Childhood memories are evoked with tiered and cap-sleeved dresses, college gym frocks, rompers and culottes. The racerback is reinterpreted with oversized proportions in painted gold lace, herringbone sequins and delicate layered mesh.

A navy wool cap sleeve jacket with the artificial proportion of doll’s clothes, comes in a short and long version, both exhibiting a disconcerting elegance. Boxy boleros and oversized cocoon coats come in dramatic shaggy flokati in louche shades of dirty white and smoke grey.

Trousers maintain a resolutely narrow silhouette, with sheer mesh leggings that can be layered, matt-and-sheen geometric contrast-detailed jodhpurs and twisted low-slung silk jacquard pants. Dark navy and black combine as focal colours used in everything from basic crew neck long-sleeved jersey knits to sculptural wool suiting.

This winter’s key archival references include a double-breasted cape/coat from the late eighties and sculptural shawl collared coats and stiffened and boned lace boleros.

Zambesi Man

This season the aesthetics of the campus are a key inspiration. The influence is notably evident in the freshman jackets, a refined take on the iconic athletic standard, in combinations of moleskin, felt and hi-sheen painted cotton.

Inside-out brushed cotton sweat-shirting staples are offered in track pants and an elongated crew-neck. Ribbing details appear as an accent on trouser hems and shirt collars. Vertical contrasting panels in short and long-sleeved t-shirts echo team motifs.

Winter coats include the Seaboard peacoat in navy felt with raglan sleeves and a rib collar. A single breasted coat with an airtex lining has white contrast-stitch buttonholing. Other details include the dominance of the spread-collar shirt and further renditions of the hexagon theme. A Signalman print hints at a Zambesi fraternity.
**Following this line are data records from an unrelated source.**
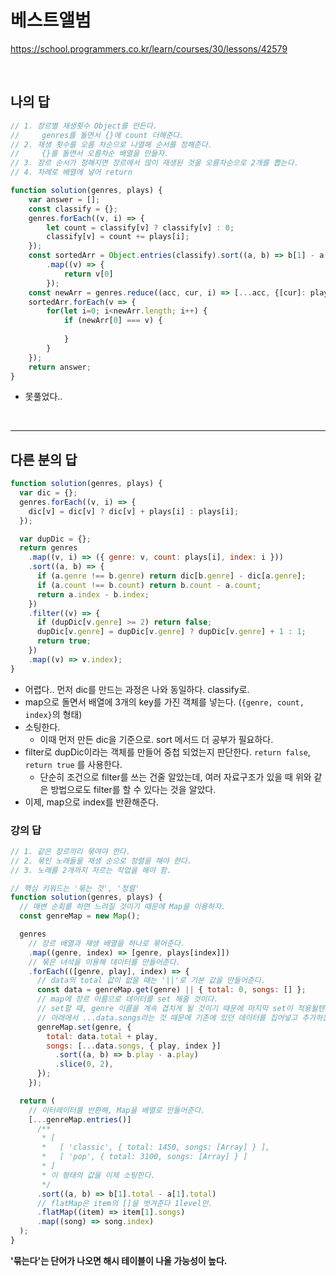 # 베스트앨범

https://school.programmers.co.kr/learn/courses/30/lessons/42579

<br/>

## 나의 답


```js
// 1. 장르별 재생횟수 Object를 만든다. 
//     genres를 돌면서 {}에 count 더해준다.
// 2. 재생 횟수를 오름 차순으로 나열해 순서를 정해준다.
//     {}를 돌면서 오름차순 배열을 만들자.
// 3. 장르 순서가 정해지면 장르에서 많이 재생된 것을 오름차순으로 2개를 뽑는다.
// 4. 차례로 배열에 넣어 return

function solution(genres, plays) {
    var answer = [];
    const classify = {};
    genres.forEach((v, i) => {
        let count = classify[v] ? classify[v] : 0;
        classify[v] = count += plays[i];
    });
    const sortedArr = Object.entries(classify).sort((a, b) => b[1] - a[1])
        .map((v) => {
            return v[0]
        });
    const newArr = genres.reduce((acc, cur, i) => [...acc, {[cur]: plays[i]}], []);
    sortedArr.forEach(v => {
        for(let i=0; i<newArr.length; i++) {
            if (newArr[0] === v) {
                
            }
        }
    });
    return answer;
}
```

- 못풀었다..

<br/>

---

## 다른 분의 답

```js
function solution(genres, plays) {
  var dic = {};
  genres.forEach((v, i) => {
    dic[v] = dic[v] ? dic[v] + plays[i] : plays[i];
  });

  var dupDic = {};
  return genres
    .map((v, i) => ({ genre: v, count: plays[i], index: i }))
    .sort((a, b) => {
      if (a.genre !== b.genre) return dic[b.genre] - dic[a.genre];
      if (a.count !== b.count) return b.count - a.count;
      return a.index - b.index;
    })
    .filter((v) => {
      if (dupDic[v.genre] >= 2) return false;
      dupDic[v.genre] = dupDic[v.genre] ? dupDic[v.genre] + 1 : 1;
      return true;
    })
    .map((v) => v.index);
}
```

- 어렵다.. 먼저 dic를 만드는 과정은 나와 동일하다. classify로.
- map으로 돌면서 배열에 3개의 key를 가진 객체를 넣는다. (`{genre, count, index}`의 형태)
- 소팅한다.
  - 이때 먼저 만든 dic을 기준으로. sort 메서드 더 공부가 필요하다.
- filter로 dupDic이라는 객체를 만들어 중첩 되었는지 판단한다. `return false`, `return true` 를 사용한다.
  - 단순히 조건으로 filter를 쓰는 건줄 알았는데, 여러 자료구조가 있을 때 위와 같은 방법으로도 filter를 할 수 있다는 것을 알았다.
- 이제, map으로 index를 반환해준다.

### 강의 답

```js
// 1. 같은 장르끼리 묶여야 한다.
// 2. 묶인 노래들을 재생 순으로 정렬을 해야 한다.
// 3. 노래를 2개까지 자르는 작업을 해야 함.

// 핵심 키워드는 '묶는 것', '정렬'
function solution(genres, plays) {
  // 매변 순회를 하면 느려질 것이기 때문에 Map을 이용하자.
  const genreMap = new Map();

  genres
    // 장르 배열과 재생 배열을 하나로 묶어준다.
    .map((genre, index) => [genre, plays[index]])
    // 묶은 녀석을 이용해 데이터를 만들어준다.
    .forEach(([genre, play], index) => {
      // data의 total 값이 없을 때는 '||'로 기본 값을 만들어준다.
      const data = genreMap.get(genre) || { total: 0, songs: [] };
      // map에 장르 이름으로 데이터를 set 해줄 것이다.
      // set할 때, genre 이름을 계속 겹치게 될 것이기 때문에 마지막 set이 적용될텐데
      // 아래에서 ...data.songs라는 것 때문에 기존에 있던 데이터를 집어넣고 추가하는 형태다.
      genreMap.set(genre, {
        total: data.total + play,
        songs: [...data.songs, { play, index }]
          .sort((a, b) => b.play - a.play)
          .slice(0, 2),
      });
    });

  return (
    // 이터레이터를 반환해, Map을 배열로 만들어준다.
    [...genreMap.entries()]
      /**
       * [
       *   [ 'classic', { total: 1450, songs: [Array] } ],
       *   [ 'pop', { total: 3100, songs: [Array] } ]
       * ]
       * 이 형태의 값을 이제 소팅한다.
       */
      .sort((a, b) => b[1].total - a[1].total)
      // flatMap은 item의 []을 벗겨준다 1level만.
      .flatMap((item) => item[1].songs)
      .map((song) => song.index)
  );
}
```

**'묶는다'는 단어가 나오면 해시 테이블이 나올 가능성이 높다.**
Suiting jackets are two-button in both cropped and elongated variations and the double-breasted jacket comes with a sartorially detailed narrow lapel that is dramatically peaked and pick-stitched. Suiting trousers are pleat-fronted, lean and cuffed or in the traditional flat-front.

Fabrics

Muted peacock jacquards, woollen lace and stretch velveteens have a tactile luxury. Knitwear in alternating stripes of cashmere and merino. Sportswear-inspired stretch nylon-lycra interacts with wool jersey. Hi-sheen painted cotton and digitally printed silk georgettes create modern context while the Zambesi classics – cotton marle, wool jersey, and wool suiting – are the backbone of the collection.

Accessories

Hexagon-patched bags, a shopper and a hold-all, are available in fabric options including grey and black wool felt. Detachable collars come in wool suiting or the lightweight ‘sorority’ square-studded collar. Cashmere adds luxe to fingerless gloves, yak scarves and beanies are knitted in textured black. Black baudelaire lace-up shoe boots with a bump toe for women. There are two key styles of belt – either punch-hole loeather or elastic in wide-waisted or skinny versions with double-buckles – all in black and/or white.